▸ What is being asked: The result should consist solely of the line containing "Not surprisingly, the" and the lines that follow it below, each reproduced exactly, the last line included.

[Items from a data source]

=======

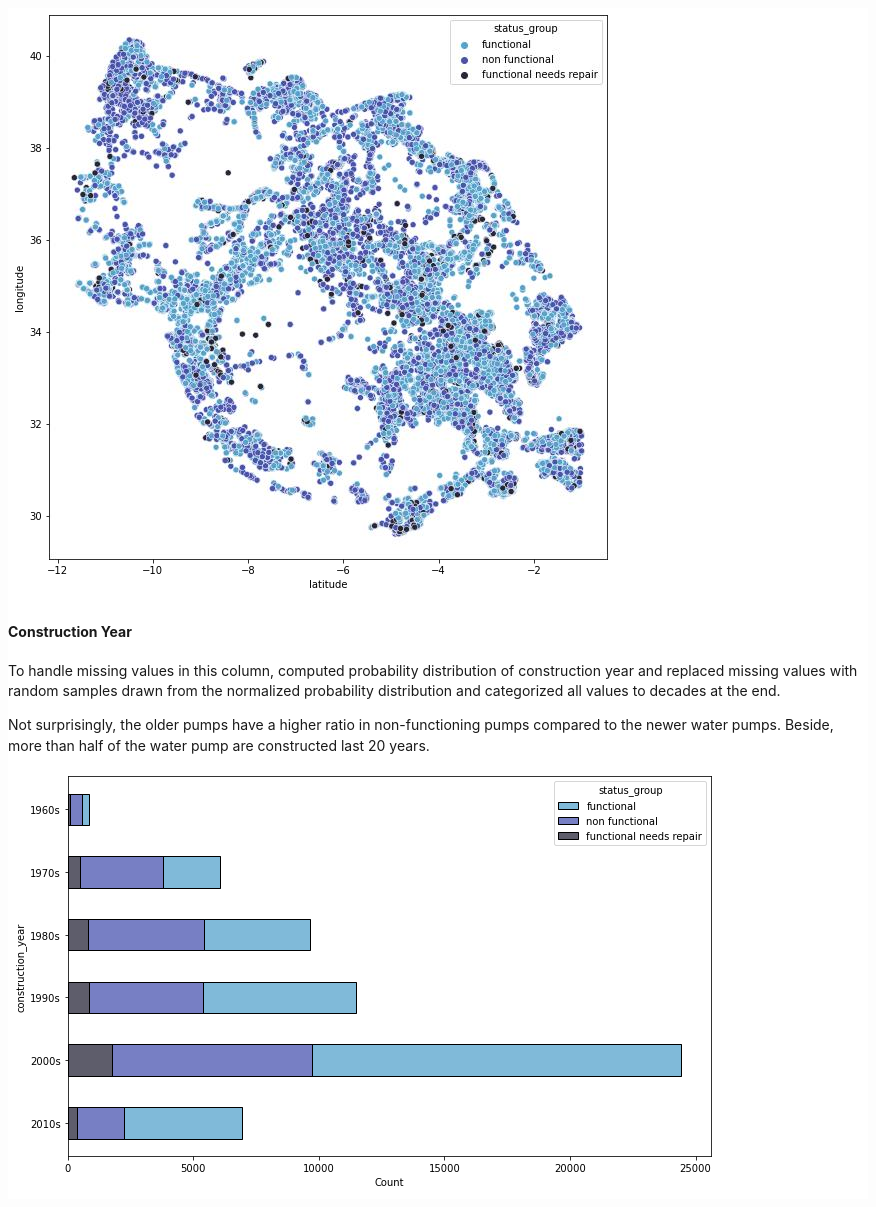 ![](img/4.png)

#### Construction Year
To handle missing values in this column, computed probability distribution of construction year and replaced missing values with random samples drawn from the normalized probability distribution and categorized all values to decades at the end.

Not surprisingly, the older pumps have a higher ratio in non-functioning pumps compared to the newer water pumps. Beside, more than half of the water pump are constructed last 20 years.

![](img/5.png)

=======

▸ Answer:
Not surprisingly, the older pumps have a higher ratio in non-functioning pumps compared to the newer water pumps. Beside, more than half of the water pump are constructed last 20 years.

![](img/5.png)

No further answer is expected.